Morbid: A True Crime Podcast is an American true crime anthology podcast hosted by Alaina Urquhart and Ash Kelley. Urquhart is an autopsy technician/author and Kelley is a hairdresser. They joined forces and became the duo of true crime podcast superstars they are today. Urquhart is Kelley's aunt, but the two often refer to each other as "sisters". The podcast premiered on May 1, 2018. Morbid has been included on best-of lists by Erie Reader, Vogue, The Post, and Bleeding Cool. 

In 2022 Urquhart and Kelley started a podcast network called "Morbid Network" under the umbrella of the Wondery podcast network.

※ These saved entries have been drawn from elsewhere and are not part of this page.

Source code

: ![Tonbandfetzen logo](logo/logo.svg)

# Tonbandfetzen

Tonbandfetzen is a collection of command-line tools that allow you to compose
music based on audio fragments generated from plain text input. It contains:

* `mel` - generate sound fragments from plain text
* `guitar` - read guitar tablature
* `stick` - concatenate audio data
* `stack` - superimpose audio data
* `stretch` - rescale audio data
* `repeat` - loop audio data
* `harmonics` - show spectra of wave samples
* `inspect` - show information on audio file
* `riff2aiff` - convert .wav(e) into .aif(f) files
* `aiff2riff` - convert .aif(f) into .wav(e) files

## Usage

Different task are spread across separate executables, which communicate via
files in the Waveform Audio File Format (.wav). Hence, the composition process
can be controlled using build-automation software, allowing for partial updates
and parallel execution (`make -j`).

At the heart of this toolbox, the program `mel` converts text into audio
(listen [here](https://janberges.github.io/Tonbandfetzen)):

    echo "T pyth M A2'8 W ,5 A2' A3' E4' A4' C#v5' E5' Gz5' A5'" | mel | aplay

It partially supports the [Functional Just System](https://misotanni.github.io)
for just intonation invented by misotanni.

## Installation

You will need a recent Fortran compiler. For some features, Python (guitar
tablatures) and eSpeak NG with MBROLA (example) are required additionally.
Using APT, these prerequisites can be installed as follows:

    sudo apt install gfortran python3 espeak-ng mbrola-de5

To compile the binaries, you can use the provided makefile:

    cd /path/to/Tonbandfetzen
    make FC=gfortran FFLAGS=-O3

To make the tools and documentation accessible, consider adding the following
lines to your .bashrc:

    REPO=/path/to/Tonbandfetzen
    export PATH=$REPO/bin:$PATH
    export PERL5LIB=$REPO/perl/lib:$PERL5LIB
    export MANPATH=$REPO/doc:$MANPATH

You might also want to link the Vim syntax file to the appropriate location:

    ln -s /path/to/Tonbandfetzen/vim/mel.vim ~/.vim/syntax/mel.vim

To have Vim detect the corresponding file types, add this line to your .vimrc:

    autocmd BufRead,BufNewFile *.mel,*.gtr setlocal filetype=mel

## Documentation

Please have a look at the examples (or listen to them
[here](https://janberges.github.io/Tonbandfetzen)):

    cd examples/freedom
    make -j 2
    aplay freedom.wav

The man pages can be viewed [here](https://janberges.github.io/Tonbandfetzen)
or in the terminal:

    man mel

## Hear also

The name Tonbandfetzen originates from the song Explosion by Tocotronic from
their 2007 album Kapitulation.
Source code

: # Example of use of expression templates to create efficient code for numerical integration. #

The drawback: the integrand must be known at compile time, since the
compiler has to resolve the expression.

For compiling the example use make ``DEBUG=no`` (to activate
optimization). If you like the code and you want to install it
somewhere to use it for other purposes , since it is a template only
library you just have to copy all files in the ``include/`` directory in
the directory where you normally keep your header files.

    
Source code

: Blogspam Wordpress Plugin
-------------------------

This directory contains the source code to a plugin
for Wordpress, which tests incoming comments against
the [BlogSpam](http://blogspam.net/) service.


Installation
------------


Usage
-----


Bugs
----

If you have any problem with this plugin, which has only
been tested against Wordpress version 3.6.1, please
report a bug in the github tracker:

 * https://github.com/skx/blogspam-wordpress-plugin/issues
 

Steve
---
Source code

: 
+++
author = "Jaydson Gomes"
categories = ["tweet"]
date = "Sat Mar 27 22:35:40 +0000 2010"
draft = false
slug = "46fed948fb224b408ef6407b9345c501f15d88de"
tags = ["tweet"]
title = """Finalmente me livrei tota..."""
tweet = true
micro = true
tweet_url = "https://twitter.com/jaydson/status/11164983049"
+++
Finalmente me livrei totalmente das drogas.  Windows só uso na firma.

Five podcasts exist under the production of the Morbid Network: Cult Liter with Spencer Henry, That's Spooky, Seven Deadly Sinners, Scream!, and The Strange and Unusual Podcast. 

Aside from Morbid, from November 2021 to June 2022, Urquhart and Kelly also hosted a podcast in partnership with Parcast called "Crime Countdown". 

Urquhart published her first novel, The Butcher and the Wren, debuting in September 2022 through independent publisher Zando. 

Morbid: A True Crime Podcast is currently ranked in the top 20 podcasts in the United States on Spotify and Apple Podcasts as of February 20, 2023.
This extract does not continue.